# [ASSIGNED TASK]
Would you print every entry below exactly as written, omitting the images?

# [Saved data entries]
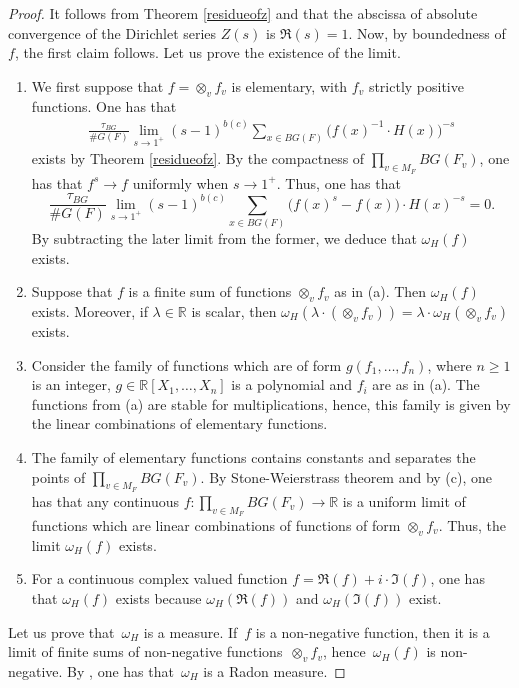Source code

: \documentclass[a4paper,english,12pt]{amsart}
\newcommand{\RR}{\mathbb{R}}
\newcommand{\doots}{,\dots ,}
\newcommand{\vMF}{v\in M_F}
\def\no{n\textsuperscript{0}\,}
\numberwithin{equation}{subsection}
\begin{document}
\begin{proof}It follows from Theorem \ref{residueofz} and \cite[Section 2.3, Proposition~7]{coursdarithmetique} that the abscissa of absolute convergence of the Dirichlet series $Z(s)$ is $\Re(s)=1$.  Now, by boundedness of $f$, the first claim follows. Let us prove the existence of the limit.
\begin{enumerate}[label=(\alph*)]
\item We first suppose that $f=\otimes_v f_v$ is elementary, with $f_v$ strictly positive functions. %
One has that 
\begin{align*}
\frac{\tau_{BG} }{\# G(F)}\lim_{s\to 1^+}{(s-1)^{b(c)}}\sum_{x\in BG(F)} \big(f(x)^{-1}\cdot H(x)\big)^{-s}%
\end{align*}exists by Theorem \ref{residueofz}. By the compactness of $\prod_{\vMF}BG(F_v)$, one has that $f^{s}\to f$ uniformly when $s\to 1^+$. Thus, one has that $$\frac{\tau_{BG} }{\# G(F)}\lim_{s\to 1^+}{(s-1)^{b(c)}}\sum_{x\in BG(F)} \big(f(x)^{s}-f(x)\big)\cdot H(x)^{-s} =0.$$By subtracting the later limit from the former, we deduce that $\omega_H(f)$ exists. 
\item Suppose that $f$ is a finite sum of functions $\otimes_v f_v$ as in (a). Then $\omega_H(f)$ exists. Moreover, if $\lambda\in\RR$ is scalar, then $\omega_H(\lambda\cdot(\otimes_v f_v))=\lambda\cdot \omega_H(\otimes_v f_v)$ exists.
\item Consider the family of functions which are of form $g(f_1\doots f_n)$, where $n\geq 1$ is an integer, $g\in\RR[X_1\doots X_n]$ is a polynomial and $f_i$ are as in (a). The functions from (a) are stable for multiplications, hence, this family is given by the linear combinations of elementary functions. 
\item The family of elementary functions contains constants and separates the points of $\prod_{\vMF}BG(F_v)$. By Stone-Weierstrass theorem \cite[Chapter X, \S 4, \no 2, Theorem 3]{TopologieGd} and by (c), one has that any continuous $f:\prod_{\vMF}BG(F_v)\to\RR$ is a uniform limit of functions which are linear combinations of functions of form $\otimes_v f_v$. Thus, the limit $\omega_H(f)$ exists. 
\item For a continuous complex valued function $f=\Re(f)+i\cdot\Im(f)$, one has that $\omega_H(f)$ exists because $\omega_H(\Re(f))$ and $\omega_H(\Im(f))$ exist. \end{enumerate}
Let us prove that~$\omega_H$ is a measure. If~$f$ is a non-negative function, then it is a limit of finite sums of non-negative functions~$\otimes_v f_v$, hence~$\omega_H(f)$ is non-negative. By \cite[Chapter III, \S 1, \no 6, Theorem 1]{Integrationj}, one has that~$\omega_H$ is a Radon measure. 
\end{proof}
\end{document}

# [SOLUTION TO THIS EXERCISE]
Source code

: \documentclass[a4paper,english,12pt]{amsart}
\newcommand{\RR}{\mathbb{R}}
\newcommand{\doots}{,\dots ,}
\newcommand{\vMF}{v\in M_F}
\def\no{n\textsuperscript{0}\,}
\numberwithin{equation}{subsection}
\begin{document}
\begin{proof}It follows from Theorem \ref{residueofz} and \cite[Section 2.3, Proposition~7]{coursdarithmetique} that the abscissa of absolute convergence of the Dirichlet series $Z(s)$ is $\Re(s)=1$.  Now, by boundedness of $f$, the first claim follows. Let us prove the existence of the limit.
\begin{enumerate}[label=(\alph*)]
\item We first suppose that $f=\otimes_v f_v$ is elementary, with $f_v$ strictly positive functions. %
One has that 
\begin{align*}
\frac{\tau_{BG} }{\# G(F)}\lim_{s\to 1^+}{(s-1)^{b(c)}}\sum_{x\in BG(F)} \big(f(x)^{-1}\cdot H(x)\big)^{-s}%
\end{align*}exists by Theorem \ref{residueofz}. By the compactness of $\prod_{\vMF}BG(F_v)$, one has that $f^{s}\to f$ uniformly when $s\to 1^+$. Thus, one has that $$\frac{\tau_{BG} }{\# G(F)}\lim_{s\to 1^+}{(s-1)^{b(c)}}\sum_{x\in BG(F)} \big(f(x)^{s}-f(x)\big)\cdot H(x)^{-s} =0.$$By subtracting the later limit from the former, we deduce that $\omega_H(f)$ exists. 
\item Suppose that $f$ is a finite sum of functions $\otimes_v f_v$ as in (a). Then $\omega_H(f)$ exists. Moreover, if $\lambda\in\RR$ is scalar, then $\omega_H(\lambda\cdot(\otimes_v f_v))=\lambda\cdot \omega_H(\otimes_v f_v)$ exists.
\item Consider the family of functions which are of form $g(f_1\doots f_n)$, where $n\geq 1$ is an integer, $g\in\RR[X_1\doots X_n]$ is a polynomial and $f_i$ are as in (a). The functions from (a) are stable for multiplications, hence, this family is given by the linear combinations of elementary functions. 
\item The family of elementary functions contains constants and separates the points of $\prod_{\vMF}BG(F_v)$. By Stone-Weierstrass theorem \cite[Chapter X, \S 4, \no 2, Theorem 3]{TopologieGd} and by (c), one has that any continuous $f:\prod_{\vMF}BG(F_v)\to\RR$ is a uniform limit of functions which are linear combinations of functions of form $\otimes_v f_v$. Thus, the limit $\omega_H(f)$ exists. 
\item For a continuous complex valued function $f=\Re(f)+i\cdot\Im(f)$, one has that $\omega_H(f)$ exists because $\omega_H(\Re(f))$ and $\omega_H(\Im(f))$ exist. \end{enumerate}
Let us prove that~$\omega_H$ is a measure. If~$f$ is a non-negative function, then it is a limit of finite sums of non-negative functions~$\otimes_v f_v$, hence~$\omega_H(f)$ is non-negative. By \cite[Chapter III, \S 1, \no 6, Theorem 1]{Integrationj}, one has that~$\omega_H$ is a Radon measure. 
\end{proof}
\end{document}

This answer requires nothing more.